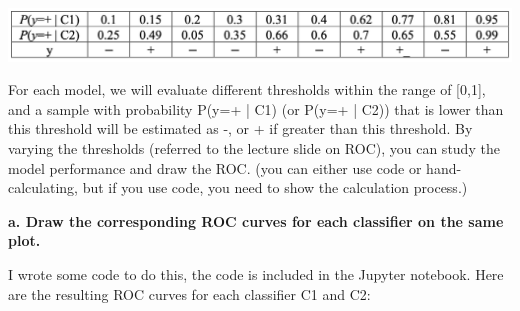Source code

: \includegraphics[width=1\textwidth]{media/hw5_q2.png}

For each model, we will evaluate different thresholds within the range of [0,1], and a sample with probability P(y=+ | C1) (or P(y=+ | C2)) that is lower than this threshold will be estimated as -, or + if greater than this threshold. By varying the thresholds (referred to the lecture slide on ROC), you can study the model performance and draw the ROC. (you can either use code or hand-calculating, but if you use code, you need to show the calculation process.)

\textbf{a. Draw the corresponding ROC curves for each classifier on the same plot.}

I wrote some code to do this, the code is included in the Jupyter notebook. Here are the resulting ROC curves for each classifier C1 and C2:

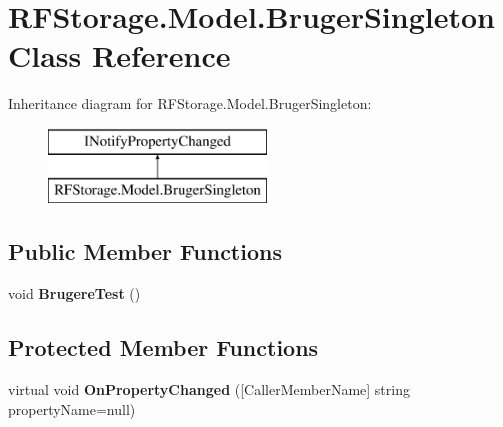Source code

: \hypertarget{class_r_f_storage_1_1_model_1_1_bruger_singleton}{}\section{R\+F\+Storage.\+Model.\+Bruger\+Singleton Class Reference}
\label{class_r_f_storage_1_1_model_1_1_bruger_singleton}
Inheritance diagram for R\+F\+Storage.\+Model.\+Bruger\+Singleton\+:\begin{figure}[H]
\begin{center}
\leavevmode
\includegraphics[height=2.000000cm]{class_r_f_storage_1_1_model_1_1_bruger_singleton}
\end{center}
\end{figure}
\subsection*{Public Member Functions}
\begin{DoxyCompactItemize}
\item 
\mbox{\label{class_r_f_storage_1_1_model_1_1_bruger_singleton_aa9db8eeb384ec15fa61156deef4d1494}} 
void {\bfseries Brugere\+Test} ()
\end{DoxyCompactItemize}
\subsection*{Protected Member Functions}
\begin{DoxyCompactItemize}
\item 
\mbox{\label{class_r_f_storage_1_1_model_1_1_bruger_singleton_aedb74f78f190a4bf0156a9083a5e3b4a}} 
virtual void {\bfseries On\+Property\+Changed} (\mbox{[}Caller\+Member\+Name\mbox{]} string property\+Name=null)
\end{DoxyCompactItemize}
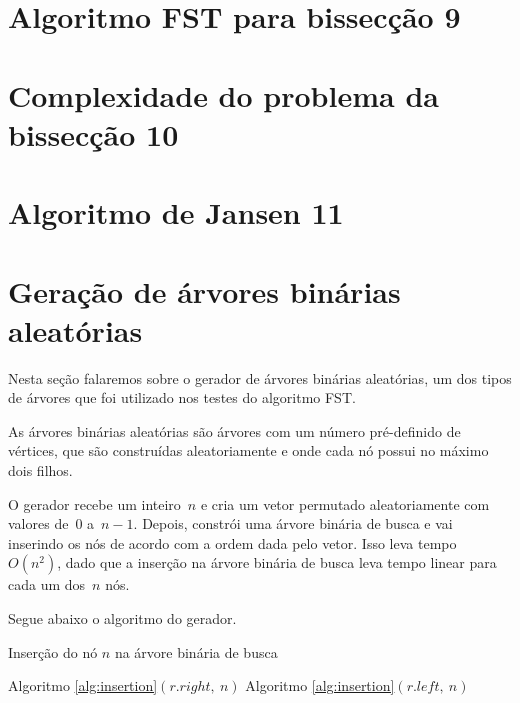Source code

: \documentclass[a4paper,12pt]{article}
\begin{document}
\section {Algoritmo FST para bissecção 9}



\section {Complexidade do problema da bissecção 10}



\section {Algoritmo de Jansen 11}



\newpage

\section {Geração de árvores binárias aleatórias}
	Nesta seção falaremos sobre o gerador de árvores binárias aleatórias, um dos tipos de árvores que foi utilizado nos
	testes do algoritmo FST.

	As árvores binárias aleatórias são árvores com um número
	pré-definido de vértices, que são construídas
	aleatoriamente e onde cada nó possui no máximo dois filhos.

	O gerador recebe um inteiro~$n$ e cria um vetor permutado
	aleatoriamente com valores de~$0$ a~$n-1$.
	Depois, constrói uma árvore binária de busca e vai
	inserindo os nós de acordo com a ordem dada pelo vetor.
	Isso leva tempo~$O(n^2)$, dado que a inserção na 
	árvore binária de busca leva tempo linear para cada um 
	dos~$n$ nós.

	Segue abaixo o algoritmo do gerador.
	\bigskip
	\bigskip

	\begin{algorithm}[H]
	\label{alg:insertion}

		\caption{Inserção do nó $n$ na árvore binária de busca}
		\Output{}
		{
			{
				Algoritmo \ref{alg:insertion}$(r.right,~n)$\;
			}
		}
		{
			{
				Algoritmo \ref{alg:insertion}$(r.left, ~n)$\;
			}
		}

	\end{algorithm}	
\end{document}
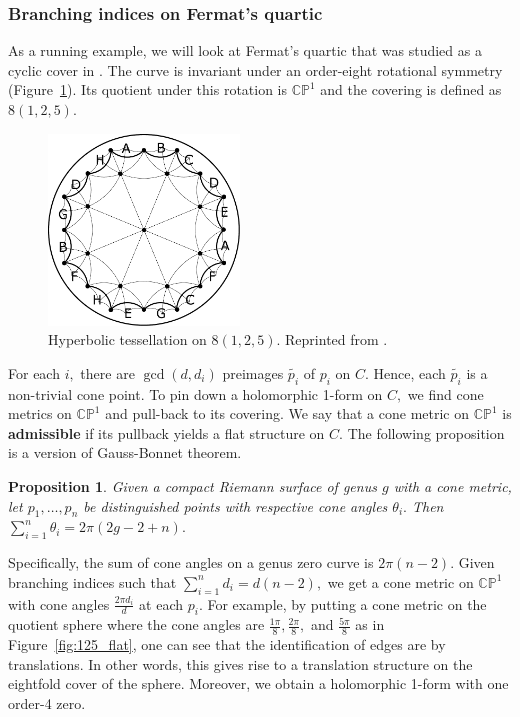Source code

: \documentclass[12pt,reqno]{amsart}
\newtheorem*{proposition}{Proposition}
\theoremstyle{definition}
\theoremstyle{remark}
\begin{document}
\subsubsection*{Branching indices on Fermat's quartic}
As a running example, we will look at Fermat's quartic that was studied as a cyclic cover in \cite{dami}. The curve is invariant under an order-eight rotational symmetry (Figure~\ref{fig:125}). Its quotient under this rotation is $\mathbb{C}\mathbb{P}^1$ and the covering is defined as $8 (1, 2, 5).$

\begin{figure}[htbp] 
   \centering
   \includegraphics[width=2in]{figures/125_base.pdf} 
  \caption{Hyperbolic tessellation on $8(1, 2, 5).$ Reprinted from \cite{dami}.}
  \label{fig:125}
\end{figure}


For each $i,$ there are $\gcd(d, d_i)$ preimages $\widetilde{p_i}$ of $p_i$ on $C.$ Hence, each $\widetilde{p_i}$ is a non-trivial cone point. To pin down a holomorphic 1-form on $C,$ we find cone metrics on $\mathbb{C}\mathbb{P}^1$ and pull-back to its covering. We say that a cone metric on $\mathbb{C}\mathbb{P}^1$ is \textbf{admissible} if its pullback yields a flat structure on $C.$ The following proposition is a version of Gauss-Bonnet theorem.

\begin{proposition} Given a compact Riemann surface of genus $g$ with a cone metric, let $p_1, \ldots, p_n$ be distinguished points with respective cone angles $\theta_i.$ Then $\sum\limits_{i=1}^n \theta_i = 2 \pi (2 g - 2 + n).$
\end{proposition}

Specifically, the sum of cone angles on a genus zero curve is $2 \pi (n - 2).$ Given branching indices such that $\sum\limits_{i=1}^n d_i = d (n - 2),$ we get a cone metric on $\mathbb{C}\mathbb{P}^1$ with cone angles $\frac{2 \pi d_i}{d}$ at each $p_i.$ For example, by putting a cone metric on the quotient sphere where the cone angles are $\frac{1 \pi}{8}, \frac{2 \pi}{8},$ and $\frac{5 \pi}{8}$ as in Figure~\ref{fig:125_flat}, one can see that the identification of edges are by translations. In other words, this gives rise to a translation structure on the eightfold cover of the sphere. Moreover, we obtain a holomorphic 1-form with one order-4 zero.
\end{document}
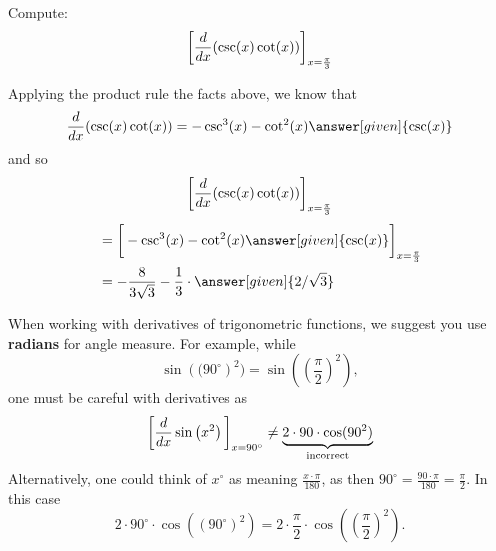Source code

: \documentclass{ximera}
\begin{document}
\begin{example}
Compute:
\[
\bigg[ \frac{d}{dx} ( \csc(x) \cot(x) ) \bigg]_{x=\frac{\pi}{3}}
\]
\begin{explanation}
Applying the product rule the facts above, we know that
\[
\frac{d}{dx} ( \csc(x) \cot(x) ) = - \csc^3(x) - \cot^2(x)\answer[given]{\csc(x)}
\]
and so
\[
\bigg[ \frac{d}{dx} ( \csc(x) \cot(x) ) \bigg]_{x=\frac{\pi}{3}}
\]
\begin{align*}
  &= \eval{  - \csc^3(x) - \cot^2(x) \answer[given]{\csc(x)}}_{x=\frac{\pi}{3}}  \\
&= - \frac{8}{3 \sqrt{3}} - \frac{1}{3}\cdot \answer[given]{2/\sqrt{3}}
\end{align*}
\end{explanation}
\end{example}


\begin{warning}
When working with derivatives of trigonometric functions, we suggest
you use \textbf{radians} for angle measure. For example, while
\[
\sin\left((90^\circ\right)^2) = \sin\left(\left(\frac{\pi}{2}\right)^2\right),
\]
one must be careful with derivatives as
\[
\bigg[ \frac{d}{dx} \sin\left(x^2\right) \bigg]_{x=90^\circ} \ne \underbrace{2\cdot 90\cdot \cos(90^2)}_{\text{incorrect}}
\]
Alternatively, one could think of $x^\circ$ as meaning
$\frac{x\cdot\pi}{180}$, as then $90^\circ = \frac{90\cdot\pi}{180} =
\frac{\pi}{2}$. In this case
\[
2\cdot 90^\circ\cdot \cos((90^\circ)^2) = 2\cdot \frac{\pi}{2}\cdot\cos\left(\left(\frac{\pi}{2}\right)^2\right).
\]
\end{warning}
\end{document}
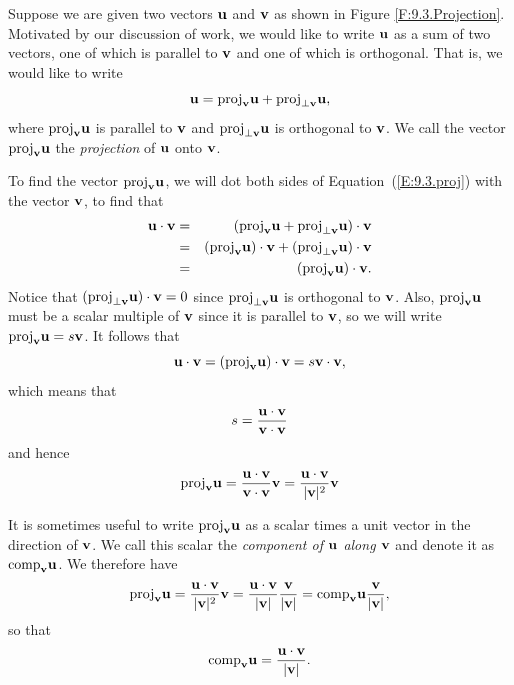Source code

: Suppose we are given two vectors $\mathbf{u}$ and $\mathbf{v}$ as shown in Figure
\ref{F:9.3.Projection}.  Motivated by our discussion of work, we would
like to write $\mathbf{u}$ as a sum of two vectors, one of which is parallel
to $\mathbf{v}$ and one of which is orthogonal.  That is, we would like to
write 
\begin{equation}
  \mathbf{u} = \text{proj}_{\mathbf{v}}\mathbf{u} + \text{proj}_{\perp\mathbf{v}}\mathbf{u},
  \label{E:9.3.proj}
\end{equation}
where $\text{proj}_{\mathbf{v}}\mathbf{u}$ is parallel to $\mathbf{v}$ and $\text{proj}_{\perp\mathbf{v}}\mathbf{u}$
is orthogonal to $\mathbf{v}$.  
We call the vector $\text{proj}_{\mathbf{v}}\mathbf{u}$ the
{\em projection} of $\mathbf{u}$ onto $\mathbf{v}$.

To find the vector $\text{proj}_{\mathbf{v}} \mathbf{u}$, we will dot both sides of Equation~(\ref{E:9.3.proj}) with the vector $\mathbf{v}$, to find that
\begin{eqnarray*}
  \mathbf{u}\cdot\mathbf{v}& = &(\text{proj}_{\mathbf{v}}\mathbf{u} + \text{proj}_{\perp\mathbf{v}}\mathbf{u})\cdot\mathbf{v} \\
                   &=&(\text{proj}_{\mathbf{v}}\mathbf{u})\cdot\mathbf{v} +
  (\text{proj}_{\perp\mathbf{v}}\mathbf{u})\cdot\mathbf{v} \\
                  &=&(\text{proj}_{\mathbf{v}}\mathbf{u})\cdot\mathbf{v}.\\
\end{eqnarray*}
Notice that $(\text{proj}_{\perp\mathbf{v}}\mathbf{u})\cdot\mathbf{v} = 0$ since
$\text{proj}_{\perp\mathbf{v}}\mathbf{u}$ is orthogonal to $\mathbf{v}$.  Also, $\text{proj}_{\mathbf{v}}\mathbf{u}$
must be a scalar multiple of $\mathbf{v}$ since it is parallel to $\mathbf{v}$, so we
will write $\text{proj}_{\mathbf{v}}\mathbf{u} = s\mathbf{v}$.  It follows that
$$
  \mathbf{u}\cdot\mathbf{v} =(\text{proj}_{\mathbf{v}}\mathbf{u})\cdot\mathbf{v} = s\mathbf{v}\cdot\mathbf{v},
$$
which means that
$$
s = \frac{\mathbf{u}\cdot\mathbf{v}}{\mathbf{v}\cdot\mathbf{v}}
$$
and hence
$$
\text{proj}_{\mathbf{v}}\mathbf{u} = \frac{\mathbf{u}\cdot\mathbf{v}}{\mathbf{v}\cdot\mathbf{v}}\mathbf{v} =
\frac{\mathbf{u}\cdot\mathbf{v}}{|\mathbf{v}|^2}\mathbf{v} 
$$

It is sometimes useful to write $\text{proj}_{\mathbf{v}}\mathbf{u}$ as a scalar times a
unit vector in the direction of $\mathbf{v}$.  We call this scalar the
{\em component of $\mathbf{u}$ along $\mathbf{v}$} and denote it as
$\text{comp}_{\mathbf{v}}\mathbf{u}$.  We therefore have
$$
\text{proj}_{\mathbf{v}}\mathbf{u} = \frac{\mathbf{u}\cdot\mathbf{v}}{|\mathbf{v}|^2}\mathbf{v} =
\frac{\mathbf{u}\cdot\mathbf{v}}{|\mathbf{v}|} \frac{\mathbf{v}}{|\mathbf{v}|}=
\text{comp}_{\mathbf{v}}\mathbf{u} \frac{\mathbf{v}}{|\mathbf{v}|},
$$
so that
$$
\text{comp}_{\mathbf{v}}\mathbf{u} = \frac{\mathbf{u}\cdot\mathbf{v}}{|\mathbf{v}|}.
$$

\vspace*{5pt}
\nin {}
\vspace*{5pt}

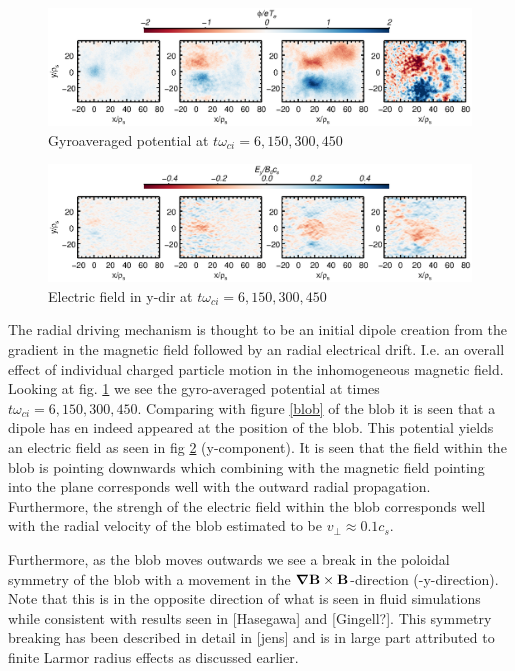 \documentclass[9pt,twocolumn]{article}
\newcommand{\gv}[1]{\ensuremath{\mbox{\boldmath$ #1 $}}}
\newcommand{\fd}[1]{\mathbf{#1}}
\newcommand{\grad}[1]{\gv{\nabla} #1} %
\renewcommand{\=}[1]{\stackrel{#1}{=}} %
\theoremstyle{definition}
\theoremstyle{remark}
\begin{document}
\begin{figure}[h]
  \includegraphics[trim=0mm 128mm 0mm 0mm,width=\textwidth]{Pictures/threephitot.eps}
  \caption{Gyroaveraged potential at $t\omega_{ci}={6,150,300,450}$}
  \label{pot}
\end{figure}

\begin{figure}[h]
  \includegraphics[trim=0mm 128mm 0mm 0mm,width=\textwidth]{Pictures/eytot.eps}
  \caption{Electric field in y-dir at $t\omega_{ci}={6,150,300,450}$}
  \label{efield}
\end{figure}


The radial driving mechanism is thought to be an initial dipole creation from the gradient in the magnetic field followed by an radial electrical drift. I.e. an overall effect of individual charged particle motion in the inhomogeneous magnetic field. Looking at fig. \ref{pot} we see the gyro-averaged potential at times $t\omega_{ci}={6,150,300,450}$. Comparing with figure \ref{blob} of the blob it is seen that a dipole has en indeed appeared at the position of the blob. 
This potential yields an electric field as seen in fig \ref{efield} (y-component). It is seen that the field within the blob is pointing downwards which combining with the magnetic field pointing into the plane corresponds well with the outward radial propagation. Furthermore, the strengh of the electric field within the blob corresponds well with the radial velocity of the blob estimated to be $v_\perp \approx 0.1c_s$. 

Furthermore, as the blob moves outwards we see a break in the poloidal symmetry of the blob with a movement in the $\grad \fd B\times \fd B$-direction (-y-direction). Note that this is in the opposite direction of what is seen in fluid simulations while consistent with results seen in [Hasegawa] and [Gingell?]. This symmetry breaking has been described in detail in [jens] and is in large part attributed to finite Larmor radius effects as discussed earlier. 
\end{document}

* [To do] Please list every line of the records that contains "like".

* [Task answer]
like to write $\mathbf{u}$ as a sum of two vectors, one of which is parallel
to $\mathbf{v}$ and one of which is orthogonal.  That is, we would like to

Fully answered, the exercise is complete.